A good friend told me that her Dad never told her that he loved her growing up and only said so recently now that she is middle aged. We can take words for granted, and of course they have to backed up by action, but we do need to tell our kids that we love them. It’s crucial for their identity and coming to know the love of God the Father.

It strikes me that the Catechesis of the Good Shepherd, a catechetical program for children, took this name due to the fact that young children gravitated to the story and image of Jesus as a shepherd. One of the developers of CGS, Sofia Cavalletti, describes the child’s response to the parable: “So the sheep are safe and peaceful with their Good Shepherd; they know there is someone to protect them even in danger” (The Religious Potential of the Child, 66). One girl further remarked, “the Good Shepherd is like my mother.” In the child’s mind the love and protection of the parent relates to their need to feel protection and love in their family and from God.

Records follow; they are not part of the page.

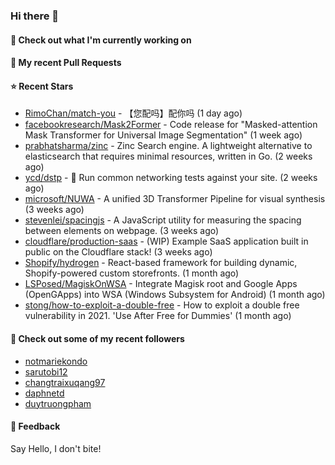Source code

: ### Hi there 👋

#### 👷 Check out what I'm currently working on

#### 🔨 My recent Pull Requests


#### ⭐ Recent Stars

- [RimoChan/match-you](https://github.com/RimoChan/match-you) - 【您配吗】配你吗 (1 day ago)
- [facebookresearch/Mask2Former](https://github.com/facebookresearch/Mask2Former) - Code release for &#34;Masked-attention Mask Transformer for Universal Image Segmentation&#34; (1 week ago)
- [prabhatsharma/zinc](https://github.com/prabhatsharma/zinc) - Zinc Search engine. A lightweight alternative to elasticsearch that requires minimal resources, written in Go. (2 weeks ago)
- [ycd/dstp](https://github.com/ycd/dstp) - 🧪 Run common networking tests against your site. (2 weeks ago)
- [microsoft/NUWA](https://github.com/microsoft/NUWA) - A unified 3D Transformer Pipeline for visual synthesis (3 weeks ago)
- [stevenlei/spacingjs](https://github.com/stevenlei/spacingjs) - A JavaScript utility for measuring the spacing between elements on webpage. (3 weeks ago)
- [cloudflare/production-saas](https://github.com/cloudflare/production-saas) - (WIP) Example SaaS application built in public on the Cloudflare stack! (3 weeks ago)
- [Shopify/hydrogen](https://github.com/Shopify/hydrogen) - React-based framework for building dynamic, Shopify-powered custom storefronts. (1 month ago)
- [LSPosed/MagiskOnWSA](https://github.com/LSPosed/MagiskOnWSA) - Integrate Magisk root and Google Apps (OpenGApps) into WSA (Windows Subsystem for Android) (1 month ago)
- [stong/how-to-exploit-a-double-free](https://github.com/stong/how-to-exploit-a-double-free) - How to exploit a double free vulnerability in 2021. &#39;Use After Free for Dummies&#39; (1 month ago)

#### 👯 Check out some of my recent followers

- [notmariekondo](https://github.com/notmariekondo)
- [sarutobi12](https://github.com/sarutobi12)
- [changtraixuqang97](https://github.com/changtraixuqang97)
- [daphnetd](https://github.com/daphnetd)
- [duytruongpham](https://github.com/duytruongpham)

#### 💬 Feedback

Say Hello, I don't bite!
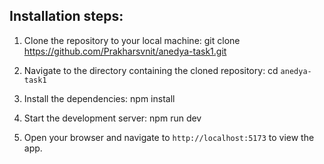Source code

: 
## Installation steps:

1. Clone the repository to your local machine:
git clone https://github.com/Prakharsvnit/anedya-task1.git

2. Navigate to the directory containing the cloned repository:
cd `anedya-task1`

3. Install the dependencies:
npm install

4. Start the development server:
npm run dev

5. Open your browser and navigate to `http://localhost:5173` to view the app.

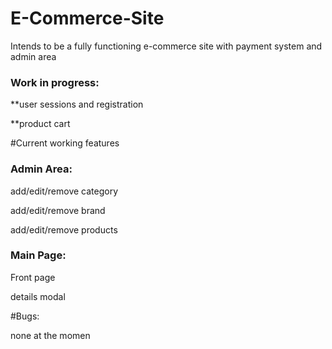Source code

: # E-Commerce-Site
Intends to be a fully functioning e-commerce site with payment system and admin area

<h3><b>Work in progress:</b></h3>

**user sessions and registration

**product cart

#Current working features
<b><h3>Admin Area:</h3></b>

add/edit/remove  category

add/edit/remove  brand

add/edit/remove products

<b><h3>Main Page:</h3></b>

Front page

details modal

#Bugs:

none at the momen

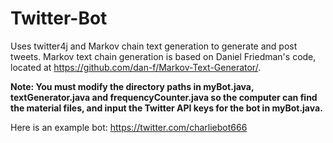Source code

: # Twitter-Bot
Uses twitter4j and Markov chain text generation to generate and post tweets. 
Markov text chain generation is based on Daniel Friedman's code, located at https://github.com/dan-f/Markov-Text-Generator/. 


**Note: You must modify the directory paths in myBot.java, textGenerator.java and frequencyCounter.java so the computer can find the material files, and input the Twitter API keys for the bot in myBot.java.**

Here is an example bot: https://twitter.com/charliebot666
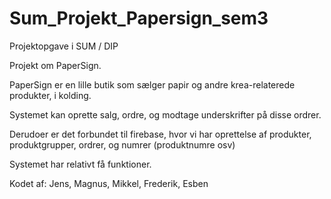 # Sum_Projekt_Papersign_sem3
Projektopgave i SUM / DIP

Projekt om PaperSign.

PaperSign er en lille butik som sælger papir og andre krea-relaterede produkter, i kolding.

Systemet kan oprette salg, ordre, og modtage underskrifter på disse ordrer.

Derudoer er det forbundet til firebase, hvor vi har oprettelse af produkter, produktgrupper, ordrer, og numrer (produktnumre osv)

Systemet har relativt få funktioner.

Kodet af:
Jens, Magnus, Mikkel, Frederik, Esben

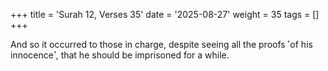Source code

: +++
title = 'Surah 12, Verses 35'
date = '2025-08-27'
weight = 35
tags = []
+++

And so it occurred to those in charge, despite seeing all the proofs ˹of his innocence˺, that he should be imprisoned for a while. 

The Thomistic psychologist Conard Baars spent a lifetime pointing out what happens when children do not receive love and affirmation from their parents—they themselves become incapable to giving this love and affirmation to others. Baars speaks of how a child can “not come to feel his own goodness, worth and lovableness because those significant persons in his life were not present to him with the full attention of their whole being” (Feeling and Healing Your Emotions).  Our love helps our children to feel that they are “good, worthwhile, and loveable.”

Genuine affirmation reaches into the core of the person so that they know they are worthy of receiving love. This is our job as parents and we can’t wait until it’s too late to let our kids know our love and to feel our affirmation. It’s crucial for their emotional and spiritual growth and, like Dad Lewis, it’s never too late to start.